Yep! Matrices are the language of linear algebra because linear functions (often called linear maps) can be represented by a matrix. Why is that true? And is it always true? To be honest, I’m not the best person to explain that. Here’s a wiki article on representing linear maps with matrices, although fair warning, wiki articles on math have a tendency to be overly precise and technical at the cost of understandability.

Although I won’t prove the general case, I can show you how this particular linear map (\(fib\)) can be represented as a matrix.

Consider the matrix \(M\):

\[\newcommand{M}{\left[\begin{matrix}0 & 1\\1 & 1\end{matrix}\right]}\] \[M = \M\]

Now, let’s see the effect of multiplying a vector, I dunno… say \(\vec{0}{1}\), by \(M\):

\[M \vec{0}{1} = \M \vec{0}{1} = \vec{1}{1}\]

And if we multiply again?

\[M^2 \vec{0}{1} = \M \M \vec{0}{1} = \vec{1}{2}\]

How about 9 times?

\[M^9 \vec{0}{1} = \vec{34}{55}\]

Multiplication by \(M\) is the \(fib\) function!

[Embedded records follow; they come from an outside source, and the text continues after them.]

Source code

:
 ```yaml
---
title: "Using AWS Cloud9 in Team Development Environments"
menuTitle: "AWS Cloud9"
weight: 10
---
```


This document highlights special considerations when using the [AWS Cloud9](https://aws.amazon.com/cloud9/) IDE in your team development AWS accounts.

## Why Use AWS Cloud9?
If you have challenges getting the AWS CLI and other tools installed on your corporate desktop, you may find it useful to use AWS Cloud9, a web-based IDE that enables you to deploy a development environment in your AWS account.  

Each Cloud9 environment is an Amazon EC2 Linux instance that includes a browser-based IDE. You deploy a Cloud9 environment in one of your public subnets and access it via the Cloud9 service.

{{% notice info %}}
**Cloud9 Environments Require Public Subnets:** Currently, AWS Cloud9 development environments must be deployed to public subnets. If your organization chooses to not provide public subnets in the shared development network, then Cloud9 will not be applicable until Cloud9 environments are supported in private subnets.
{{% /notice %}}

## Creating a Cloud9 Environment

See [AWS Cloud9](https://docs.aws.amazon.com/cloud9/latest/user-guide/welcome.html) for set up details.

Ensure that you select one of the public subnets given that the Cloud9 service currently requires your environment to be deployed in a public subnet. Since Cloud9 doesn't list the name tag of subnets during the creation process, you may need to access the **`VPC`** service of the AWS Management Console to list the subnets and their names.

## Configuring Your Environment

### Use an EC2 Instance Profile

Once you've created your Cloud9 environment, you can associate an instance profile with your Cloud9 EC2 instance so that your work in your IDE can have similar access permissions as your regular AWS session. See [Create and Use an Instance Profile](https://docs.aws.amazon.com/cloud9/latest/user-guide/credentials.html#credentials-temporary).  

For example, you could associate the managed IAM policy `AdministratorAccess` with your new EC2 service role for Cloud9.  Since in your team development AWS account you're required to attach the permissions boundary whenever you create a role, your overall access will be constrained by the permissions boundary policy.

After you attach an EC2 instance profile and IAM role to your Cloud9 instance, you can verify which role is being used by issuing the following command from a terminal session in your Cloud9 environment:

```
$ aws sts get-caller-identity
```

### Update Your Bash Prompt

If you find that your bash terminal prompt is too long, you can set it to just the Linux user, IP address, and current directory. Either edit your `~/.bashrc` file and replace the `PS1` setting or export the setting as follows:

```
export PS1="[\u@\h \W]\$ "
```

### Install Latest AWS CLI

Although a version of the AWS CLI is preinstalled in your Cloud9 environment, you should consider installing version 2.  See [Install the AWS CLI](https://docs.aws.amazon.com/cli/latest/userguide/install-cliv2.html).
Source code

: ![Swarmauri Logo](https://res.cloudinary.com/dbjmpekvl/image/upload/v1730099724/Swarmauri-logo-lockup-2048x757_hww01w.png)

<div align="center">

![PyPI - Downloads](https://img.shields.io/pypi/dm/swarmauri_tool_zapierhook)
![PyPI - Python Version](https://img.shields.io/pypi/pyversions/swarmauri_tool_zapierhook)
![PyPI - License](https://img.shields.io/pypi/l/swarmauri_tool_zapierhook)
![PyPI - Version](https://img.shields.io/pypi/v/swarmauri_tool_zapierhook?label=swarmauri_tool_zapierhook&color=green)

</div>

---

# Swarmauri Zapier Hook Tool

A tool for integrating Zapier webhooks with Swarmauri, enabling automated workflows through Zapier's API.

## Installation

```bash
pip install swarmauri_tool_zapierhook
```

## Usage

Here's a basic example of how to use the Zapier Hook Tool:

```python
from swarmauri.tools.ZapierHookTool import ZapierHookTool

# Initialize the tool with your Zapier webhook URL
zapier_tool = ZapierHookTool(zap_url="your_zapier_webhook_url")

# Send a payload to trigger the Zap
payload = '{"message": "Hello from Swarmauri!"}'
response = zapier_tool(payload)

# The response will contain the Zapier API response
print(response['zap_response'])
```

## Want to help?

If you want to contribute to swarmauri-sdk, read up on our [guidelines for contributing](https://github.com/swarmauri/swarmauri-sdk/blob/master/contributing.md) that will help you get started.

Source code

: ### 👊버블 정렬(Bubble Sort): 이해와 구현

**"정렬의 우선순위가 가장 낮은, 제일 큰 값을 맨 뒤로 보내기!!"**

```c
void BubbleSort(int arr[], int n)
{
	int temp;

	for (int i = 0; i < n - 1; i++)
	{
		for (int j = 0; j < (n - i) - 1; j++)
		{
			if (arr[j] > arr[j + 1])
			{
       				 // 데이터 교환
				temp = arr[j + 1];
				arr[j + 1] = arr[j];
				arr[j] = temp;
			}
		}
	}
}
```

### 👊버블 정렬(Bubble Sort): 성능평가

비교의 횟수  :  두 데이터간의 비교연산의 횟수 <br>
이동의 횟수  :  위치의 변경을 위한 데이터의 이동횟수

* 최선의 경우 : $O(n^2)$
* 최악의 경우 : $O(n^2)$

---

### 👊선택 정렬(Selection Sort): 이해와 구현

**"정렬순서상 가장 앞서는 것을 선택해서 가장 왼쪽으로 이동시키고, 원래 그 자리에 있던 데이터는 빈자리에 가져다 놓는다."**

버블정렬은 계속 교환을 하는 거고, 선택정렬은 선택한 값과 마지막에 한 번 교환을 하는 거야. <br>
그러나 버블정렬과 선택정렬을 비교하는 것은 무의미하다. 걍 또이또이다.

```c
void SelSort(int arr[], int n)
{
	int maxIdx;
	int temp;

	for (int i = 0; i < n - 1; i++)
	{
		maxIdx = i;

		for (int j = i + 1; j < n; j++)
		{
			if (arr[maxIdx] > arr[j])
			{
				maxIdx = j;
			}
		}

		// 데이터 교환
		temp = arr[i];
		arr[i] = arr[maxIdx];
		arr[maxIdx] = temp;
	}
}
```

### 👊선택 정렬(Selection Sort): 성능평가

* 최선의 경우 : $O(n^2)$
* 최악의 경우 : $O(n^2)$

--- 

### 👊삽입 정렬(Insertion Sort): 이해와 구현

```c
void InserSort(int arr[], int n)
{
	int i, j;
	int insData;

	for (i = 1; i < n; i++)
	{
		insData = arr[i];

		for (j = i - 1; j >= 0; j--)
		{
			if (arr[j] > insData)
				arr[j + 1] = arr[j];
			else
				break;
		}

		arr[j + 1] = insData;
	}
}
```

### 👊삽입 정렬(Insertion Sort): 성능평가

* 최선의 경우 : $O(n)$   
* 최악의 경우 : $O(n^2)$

What are the eigenvectors and eigenvalues of the matrix? You guessed it. The same as the \(fib\) function.

Questions to test your understanding:

From above:

  1. Show that the \(fib\) function is linear.

  2. Show that \(\vv{e_2}\) is an eigenvector of the \(fib\) function.

In addition:

  1. Let’s say I have a linear function which stretches vectors in the x-direction. More specifically, it doubles the x values. What are the eigenvectors and values of that function?

  2. Let’s say I have a linear function which rotates vectors by 90°. What are the eigenvectors and eigenvalues of that function?

  3. What is a fast way to compute \(M^n\) for large values of \(n\)? How expensive is it if you just repeatedly multiplied by \(M\)? How expensive is the fast version?

  4. Are there any two starting values for the fibonacci sequence that would not eventually converge to some scaled version of \(\vv{e_1}\)? What would it converge to?

  5. How many eigenvectors does the M matrix have? How many eigenvalues?